§ **Your instructions**:
Every line of the data below must be output exactly, with images left out.

______

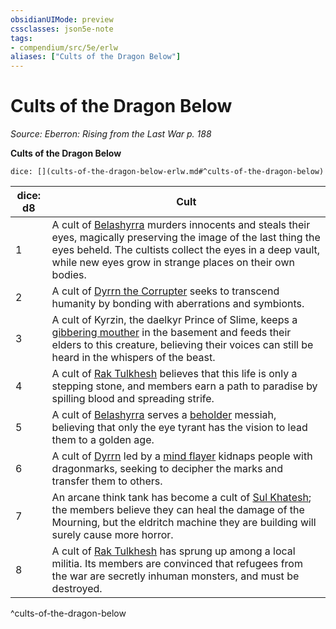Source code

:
 ```yaml
---
obsidianUIMode: preview
cssclasses: json5e-note
tags:
- compendium/src/5e/erlw
aliases: ["Cults of the Dragon Below"]
---
```

# Cults of the Dragon Below
*Source: Eberron: Rising from the Last War p. 188* 

**Cults of the Dragon Below**

`dice: [](cults-of-the-dragon-below-erlw.md#^cults-of-the-dragon-below)`

| dice: d8 | Cult |
|----------|------|
| 1 | A cult of [Belashyrra](2-Mechanics/CLI/bestiary/npc/belashyrra-erlw.md) murders innocents and steals their eyes, magically preserving the image of the last thing the eyes beheld. The cultists collect the eyes in a deep vault, while new eyes grow in strange places on their own bodies. |
| 2 | A cult of [Dyrrn the Corrupter](2-Mechanics/CLI/bestiary/npc/dyrrn-erlw.md) seeks to transcend humanity by bonding with aberrations and symbionts. |
| 3 | A cult of Kyrzin, the daelkyr Prince of Slime, keeps a [gibbering mouther](2-Mechanics/CLI/bestiary/aberration/gibbering-mouther.md) in the basement and feeds their elders to this creature, believing their voices can still be heard in the whispers of the beast. |
| 4 | A cult of [Rak Tulkhesh](2-Mechanics/CLI/bestiary/npc/rak-tulkhesh-erlw.md) believes that this life is only a stepping stone, and members earn a path to paradise by spilling blood and spreading strife. |
| 5 | A cult of [Belashyrra](2-Mechanics/CLI/bestiary/npc/belashyrra-erlw.md) serves a [beholder](2-Mechanics/CLI/bestiary/aberration/beholder.md) messiah, believing that only the eye tyrant has the vision to lead them to a golden age. |
| 6 | A cult of [Dyrrn](2-Mechanics/CLI/bestiary/npc/dyrrn-erlw.md) led by a [mind flayer](2-Mechanics/CLI/bestiary/aberration/mind-flayer.md) kidnaps people with dragonmarks, seeking to decipher the marks and transfer them to others. |
| 7 | An arcane think tank has become a cult of [Sul Khatesh](2-Mechanics/CLI/bestiary/npc/sul-khatesh-erlw.md); the members believe they can heal the damage of the Mourning, but the eldritch machine they are building will surely cause more horror. |
| 8 | A cult of [Rak Tulkhesh](2-Mechanics/CLI/bestiary/npc/rak-tulkhesh-erlw.md) has sprung up among a local militia. Its members are convinced that refugees from the war are secretly inhuman monsters, and must be destroyed. |
^cults-of-the-dragon-below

______

§ **Answer for the task**:
Source code

:
 ```yaml
---
obsidianUIMode: preview
cssclasses: json5e-note
tags:
- compendium/src/5e/erlw
aliases: ["Cults of the Dragon Below"]
---
```

# Cults of the Dragon Below
*Source: Eberron: Rising from the Last War p. 188* 

**Cults of the Dragon Below**

`dice: [](cults-of-the-dragon-below-erlw.md#^cults-of-the-dragon-below)`

| dice: d8 | Cult |
|----------|------|
| 1 | A cult of [Belashyrra](2-Mechanics/CLI/bestiary/npc/belashyrra-erlw.md) murders innocents and steals their eyes, magically preserving the image of the last thing the eyes beheld. The cultists collect the eyes in a deep vault, while new eyes grow in strange places on their own bodies. |
| 2 | A cult of [Dyrrn the Corrupter](2-Mechanics/CLI/bestiary/npc/dyrrn-erlw.md) seeks to transcend humanity by bonding with aberrations and symbionts. |
| 3 | A cult of Kyrzin, the daelkyr Prince of Slime, keeps a [gibbering mouther](2-Mechanics/CLI/bestiary/aberration/gibbering-mouther.md) in the basement and feeds their elders to this creature, believing their voices can still be heard in the whispers of the beast. |
| 4 | A cult of [Rak Tulkhesh](2-Mechanics/CLI/bestiary/npc/rak-tulkhesh-erlw.md) believes that this life is only a stepping stone, and members earn a path to paradise by spilling blood and spreading strife. |
| 5 | A cult of [Belashyrra](2-Mechanics/CLI/bestiary/npc/belashyrra-erlw.md) serves a [beholder](2-Mechanics/CLI/bestiary/aberration/beholder.md) messiah, believing that only the eye tyrant has the vision to lead them to a golden age. |
| 6 | A cult of [Dyrrn](2-Mechanics/CLI/bestiary/npc/dyrrn-erlw.md) led by a [mind flayer](2-Mechanics/CLI/bestiary/aberration/mind-flayer.md) kidnaps people with dragonmarks, seeking to decipher the marks and transfer them to others. |
| 7 | An arcane think tank has become a cult of [Sul Khatesh](2-Mechanics/CLI/bestiary/npc/sul-khatesh-erlw.md); the members believe they can heal the damage of the Mourning, but the eldritch machine they are building will surely cause more horror. |
| 8 | A cult of [Rak Tulkhesh](2-Mechanics/CLI/bestiary/npc/rak-tulkhesh-erlw.md) has sprung up among a local militia. Its members are convinced that refugees from the war are secretly inhuman monsters, and must be destroyed. |
^cults-of-the-dragon-below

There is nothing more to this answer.